Radiation causes key changes to immune cells in kidney cancer tumors.T cells in tumors are expanded in blood shortly after radiation, then decrease. Study shows the timing of treatments may improve the success of cancer immunotherapy.
It's clear that radiation therapy, or radiotherapy, an approach used to treat cancer since the early 20th century, can be an effective companion to newer, immune-stimulating approaches known as immunotherapy.
Research from a team from Roswell Park Comprehensive Cancer Center explains how radiation helps boost the immune system's ability to fight cancer in combination with immune checkpoint inhibitors -; and provides new evidence that the timing of these therapies can make a big difference in how effectively they work together.
While more than 100 clinical trials currently underway are exploring the combination of radiation with immunotherapy, little is known regarding radiation's impact within the tumor microenvironment. Looking to fill that void, the researchers, led by Jason Muhitch, Ph.D., Jacky Chow, Ph.D., and Anurag Singh, MD, focused their study on renal cell carcinoma (RCC), a form of kidney cancer that, until a few years ago, was thought to be radiation-resistant.
In new research published today in PNAS, the Proceedings of the National Academy of Sciences of the United States of America, they show for the first time that radiation remodels T cell responses found within patient tumors.
Based on results of high-throughput sequencing of samples from patients with RCC, the researchers found that stereotactic body radiation therapy, or SBRT, led to expansion of peripheral blood T cell clones that were also found within patient tumors -; the first report of this dynamic in any cancer type.
Interestingly, this expansion was short-lived, and we saw contraction or reduction of these T cell clones when we evaluated peripheral blood four weeks after treatment.
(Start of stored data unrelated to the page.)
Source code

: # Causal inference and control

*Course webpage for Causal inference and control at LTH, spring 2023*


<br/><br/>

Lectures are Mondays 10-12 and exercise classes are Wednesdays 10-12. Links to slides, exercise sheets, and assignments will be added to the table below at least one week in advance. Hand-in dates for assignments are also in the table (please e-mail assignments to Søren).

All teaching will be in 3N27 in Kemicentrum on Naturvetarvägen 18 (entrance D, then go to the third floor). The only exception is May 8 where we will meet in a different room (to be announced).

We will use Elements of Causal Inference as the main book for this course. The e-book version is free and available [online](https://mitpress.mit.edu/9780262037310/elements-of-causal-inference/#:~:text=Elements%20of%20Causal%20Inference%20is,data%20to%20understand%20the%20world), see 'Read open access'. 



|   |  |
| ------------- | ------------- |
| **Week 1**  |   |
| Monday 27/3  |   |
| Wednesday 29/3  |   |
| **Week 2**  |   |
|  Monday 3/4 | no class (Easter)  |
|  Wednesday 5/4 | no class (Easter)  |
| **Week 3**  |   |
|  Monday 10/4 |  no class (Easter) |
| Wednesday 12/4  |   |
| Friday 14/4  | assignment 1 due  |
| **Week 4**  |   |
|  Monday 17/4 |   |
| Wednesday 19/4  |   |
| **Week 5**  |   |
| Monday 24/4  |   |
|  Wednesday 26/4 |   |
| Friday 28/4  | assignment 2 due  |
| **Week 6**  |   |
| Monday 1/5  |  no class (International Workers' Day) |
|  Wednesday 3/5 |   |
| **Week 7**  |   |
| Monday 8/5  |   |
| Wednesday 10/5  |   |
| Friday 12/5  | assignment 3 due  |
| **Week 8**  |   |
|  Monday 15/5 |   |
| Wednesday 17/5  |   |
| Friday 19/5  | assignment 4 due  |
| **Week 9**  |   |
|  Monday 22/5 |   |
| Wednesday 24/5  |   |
That suggests that we have a window shortly after radiation treatment to improve patient outcomes using combination strategies with immunotherapy."
Jason Muhitch, PhD, Study Senior Author and Assistant Professor of Oncology, Departments of Urology and Immunology, Roswell Park Comprehensive Cancer Center
The work reveals new dynamics of human immune responses, with two important implications: (1) single-dose radiation is an effective immune-sensitizing agent for patients with RCC, and (2) timing is a critical factor for combination strategies that rely on endogenous T cell responses, or activation of immune cells within organs.
"Our findings help explain how a conventional cancer treatment can bolster immune responses in kidney cancer patients," says Dr. Muhitch, "and may point the way to better treatment outcomes for more patients -; not just in kidney cancer, but for other cancer types too."
Chowa, J., et al. (2020) Radiation induces dynamic changes to the T cell repertoire in renal cell carcinoma patients. PNAS. doi.org/10.1073/pnas.2001933117.